なお、シニファンとシニフィエがどのように計算可能なネットワークを作っているのか、あるいはシニフィエとはシニファンのネットワークそのものではないのか、等については課題である。(2018.3.22)
「神」教と「キリスト」教の違いを理解した
カソリックへの理解が自分のなかで進んだこと自体が恩寵であろうと思われる。端的に言えば、プロテスタントが「神教」であるのに対してカソリックは「キリスト教」であるということである。プロテスタントの原理は、「Sola scriptura(聖書のみ)」、「Sola fide(信仰義認)」、Solus Christus(キリストのみ)など五つのソラであり、特にSolus Christusが、キリストのみが人間と神の間を取り持つものという考え方から、祭司を必要としない「万人祭司」が重要な原理となるに至ったのであるが、カルヴァンの予定説なども考え合わせると、プロテスタントがアウグスティヌスに端を発する、人間すなわち自分と神の直接の対話を求めていることが理解される。すなわち、カソリックはその弟子となることでキリストを信じ、キリストから神の言葉を与えられるのに対し、プロテスタントは個々人が別々に神を信じ、直接に神から神の言葉を得ているのである。
その他にも、これは私自身が経験したことであるが、プロテスタントの神学校に音楽会という接点により訪問する機会に、プロテスタントの神学教育課程の表を見て、わが国のプロテスタントでは三位一体に至る経緯が殆ど学ばれる機会のないことを確認したりして、「神教」と「キリスト教」の違いについての仮説と検証を積み重ねているところだ。
そしてパンが自分の肉であり葡萄酒が自分の血であるというキリストの言葉から得た、「キリスト教」とは、キリストの血肉を分けた兄弟となり、その弟子となって、キリストの腕に噛み付く程にしがみつく生々しい信仰であるという、自分の理解に誤りがないかどうかの確認を、新たにマップを作る度に繰り返しているところだ。このあたりのキリストの人間性については何としてもその意義を認めかつ守るべきであると云うアンティオケイア学派の考え方が、自分にとって一番しっくりしたという表れなのかも知れない。尤もそれは、必ずしも自分の考えが現在のバチカンの言うところと一致するものではないことを示している。(2013.9.2)

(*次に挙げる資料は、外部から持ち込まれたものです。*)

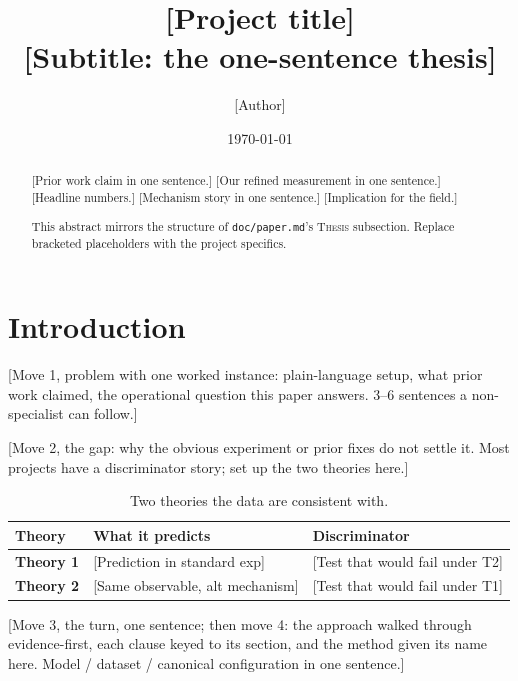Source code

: \documentclass[11pt, letterpaper]{article}
\title{{[Project title]}\\
  {[Subtitle: the one-sentence thesis]}}
\author{[Author]}
\affil{[Affiliation]}
\date{\today}
\begin{document}
\maketitle

\begin{abstract}
[Prior work claim in one sentence.] [Our refined measurement in one
sentence.] [Headline numbers.] [Mechanism story in one sentence.]
[Implication for the field.]

This abstract mirrors the structure of \texttt{doc/paper.md}'s
\textsc{Thesis} subsection. Replace bracketed placeholders with the
project specifics.
\end{abstract}

\section{Introduction}
\label{sec:intro}


[Move 1, problem with one worked instance: plain-language setup, what
prior work claimed, the operational question this paper answers. 3--6
sentences a non-specialist can follow.]

[Move 2, the gap: why the obvious experiment or prior fixes do not
settle it. Most projects have a discriminator story; set up the two
theories here.]

\begin{table}[t]
\centering
\small
\caption{Two theories the data are consistent with.}
\label{tab:theories}
\begin{tabular}{p{}p{}p{}}
\toprule
\textbf{Theory} & \textbf{What it predicts} & \textbf{Discriminator}\\
\midrule
\textbf{Theory 1} & [Prediction in standard exp] & [Test that would fail under T2] \\
\textbf{Theory 2} & [Same observable, alt mechanism] & [Test that would fail under T1] \\
\bottomrule
\end{tabular}
\end{table}

[Move 3, the turn, one sentence; then move 4: the approach walked
through evidence-first, each clause keyed to its section, and the
method given its name here. Model / dataset / canonical configuration
in one sentence.]
\end{document}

神教とキリスト教の対比という考えに立てば、というより、最も早い時期に異端とされたアリウス派の主張を見た方が、話が早いかも知れない、つまりアリウス派は、「キリストは作られしもの、被造物」であるとして、神の優先、すなわち、世界の全てを造った絶対者であるとする。この観点からみれば、神教とは絶対者を信ずる者たちの集いであり、キリスト教とはキリストを信ずる者たちの集いである。この、「キリストが被造物である」かどうかは、長い論争の末に否定されたのであるが、その後、何度も何度も、「キリストは被造物である」という主張が現れるのである。
神教とキリスト教の対比は、絶対性と相対性の違いとみることもできるかも知れない。神教は神という絶対的で我々を超越したものを信ずるものであるから、被造物である我々にとって、これを理解できると証明することは困難である。それを名付けることさえ本質的には不可能なのだ。一方、相対性の残るキリスト教は、これを絶対性から外れたものと看做すこともできるかも知れない。しかし、その相対性ゆえに漸近することは、可能なのである。(2016.9.2)
ギリシアとローマこそ人類を導く光の最初であり最後に残したのが「両性論」かも知れないと考えた
バチカンの教皇のための執務室あるいは署名の間に描かれた、ラファエロの「アテナイの学堂」が全てを言い表している。おそらくギリシア人の尽力と苦闘によりキリスト教に両性論が残らなかったら、現在の全てのキリスト教はイスラムと区別が付かなくなっていたであろうし、人類の人間性に対するギリシア人の深い理解と、ローマ人のそれに対する愛がなかったなら、われわれの世界に対する認識はとことん欲望、最終的に私は神に等しいというその欲望、に塗れたものになったであろう、と思う。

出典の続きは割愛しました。